§ **EXERCISE DETAILS**
Please return all lines from the records below that include the string "meta".

§ **MATERIAL PROVIDED**
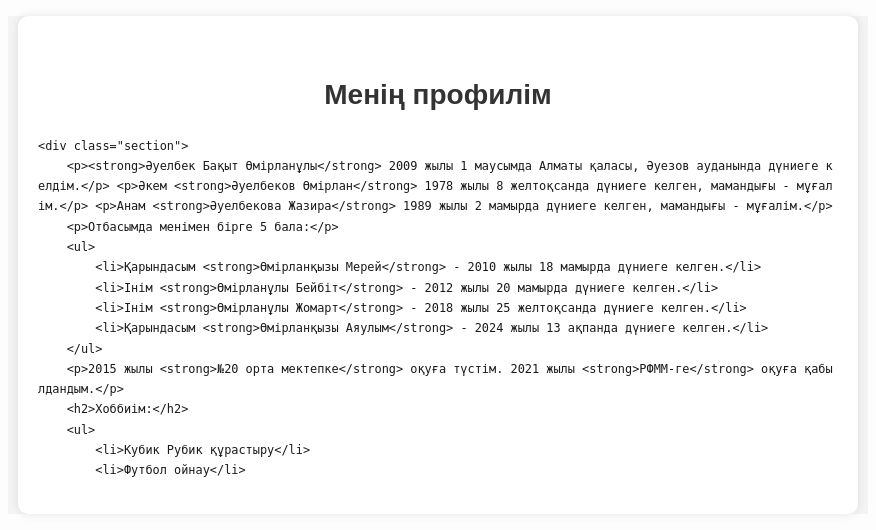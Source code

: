 <!DOCTYPE html>
<html lang="kk">
<head>
    <meta charset="UTF-8">
    <meta name="viewport" content="width=device-width, initial-scale=1.0">
    <title>Менің Профилім</title>
    <style>
        body {
            font-family: Arial, sans-serif;
            margin: 20px;
            padding: 20px;
            background-color: #f4f4f4;
        }
        .container {
            max-width: 800px;
            margin: auto;
            background: white;
            padding: 20px;
            border-radius: 10px;
            box-shadow: 0 0 10px rgba(0, 0, 0, 0.1);
        }
        .section {
            border: 2px solid blue;
            padding: 15px;
            margin-bottom: 20px;
            border-radius: 10px;
            background: #e6f2ff;
        }
        h1 {
            text-align: center;
            color: #333;
        }
        img {
            max-width: 100%;
            height: auto;
            display: block;
            margin: 10px auto;
            border-radius: 10px;
        }
    </style>
</head>
<body>

<div class="container">
    <h1>Менің профилім</h1>

    <div class="section">
        <p><strong>Әуелбек Бақыт Өмірланұлы</strong> 2009 жылы 1 маусымда Алматы қаласы, Әуезов ауданында дүниеге келдім.</p> <p>Әкем <strong>Әуелбеков Өмірлан</strong> 1978 жылы 8 желтоқсанда дүниеге келген, мамандығы - мұғалім.</p> <p>Анам <strong>Әуелбекова Жазира</strong> 1989 жылы 2 мамырда дүниеге келген, мамандығы - мұғалім.</p>
        <p>Отбасымда менімен бірге 5 бала:</p>
        <ul>
            <li>Қарындасым <strong>Өмірланқызы Мерей</strong> - 2010 жылы 18 мамырда дүниеге келген.</li>
            <li>Інім <strong>Өмірланұлы Бейбіт</strong> - 2012 жылы 20 мамырда дүниеге келген.</li>
            <li>Інім <strong>Өмірланұлы Жомарт</strong> - 2018 жылы 25 желтоқсанда дүниеге келген.</li>
            <li>Қарындасым <strong>Өмірланқызы Аяулым</strong> - 2024 жылы 13 ақпанда дүниеге келген.</li>
        </ul>
        <p>2015 жылы <strong>№20 орта мектепке</strong> оқуға түстім. 2021 жылы <strong>РФММ-ге</strong> оқуға қабылдандым.</p>
        <h2>Хоббиім:</h2>
        <ul>
            <li>Кубик Рубик құрастыру</li>
            <li>Футбол ойнау</li>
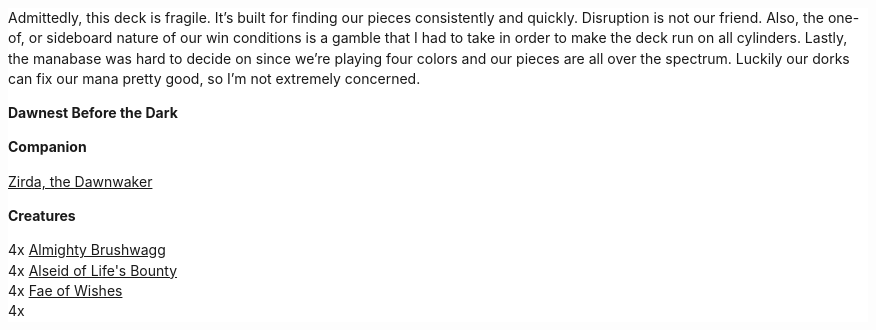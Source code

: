 Admittedly, this deck is fragile. It’s built for finding our pieces consistently and quickly. Disruption is not our friend. Also, the one-of, or sideboard nature of our win conditions is a gamble that I had to take in order to make the deck run on all cylinders. Lastly, the manabase was hard to decide on since we’re playing four colors and our pieces are all over the spectrum. Luckily our dorks can fix our mana pretty good, so I’m not extremely concerned.

**Dawnest Before the Dark**

<div class="row">
    <div class="col-md-2"></div>
    <div class="col-md-8">
        <div class="row">
            <div class="col-6">
				<b>Companion</b>
					<p class="mb-0">
					
<a
	class="accented-link"
	target="_blank"
	href="https://scryfall.com/card/iko/233/zirda-the-dawnwaker?utm_source=api"
	data-toggle="popover"
	data-placement="top"
	data-content="<img src='https://c1.scryfall.com/file/scryfall-cards/normal/front/1/b/1bd8e61c-2ee8-4243-a848-7008810db8a0.jpg?1590710486' width=100% height=100%>">
	Zirda, the Dawnwaker
</a>
					</p>
                <b>Creatures</b>
                    <p class="mb-0">
					4x 
<a
	class="accented-link"
	target="_blank"
	href="https://scryfall.com/card/iko/143/almighty-brushwagg?utm_source=api"
	data-toggle="popover"
	data-placement="top"
	data-content="<img src='https://c1.scryfall.com/file/scryfall-cards/normal/front/7/1/71f2b7ac-8742-468d-b6a3-87881cb522ff.jpg?1590709364' width=100% height=100%>">
	Almighty Brushwagg
</a>
					<br />
					4x 
<a
	class="accented-link"
	target="_blank"
	href="https://scryfall.com/card/thb/1/alseid-of-lifes-bounty?utm_source=api"
	data-toggle="popover"
	data-placement="top"
	data-content="<img src='https://c1.scryfall.com/file/scryfall-cards/normal/front/3/6/36c8c075-9597-412e-9fc4-9d73b4405d12.jpg?1581478926' width=100% height=100%>">
	Alseid of Life's Bounty
</a>
					<br />
					4x 
<a
	class="accented-link"
	target="_blank"
	href="https://scryfall.com/card/eld/44/fae-of-wishes-granted?utm_source=api"
	data-toggle="popover"
	data-placement="top"
	data-content="<img src='https://c1.scryfall.com/file/scryfall-cards/normal/front/e/3/e3435fd6-8f51-4d99-a278-4ddb088acfe1.jpg?1572489870' width=100% height=100%>">
	Fae of Wishes
</a>
					<br />
					4x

§ **WRITTEN ANSWER**
    <meta charset="UTF-8">
    <meta name="viewport" content="width=device-width, initial-scale=1.0">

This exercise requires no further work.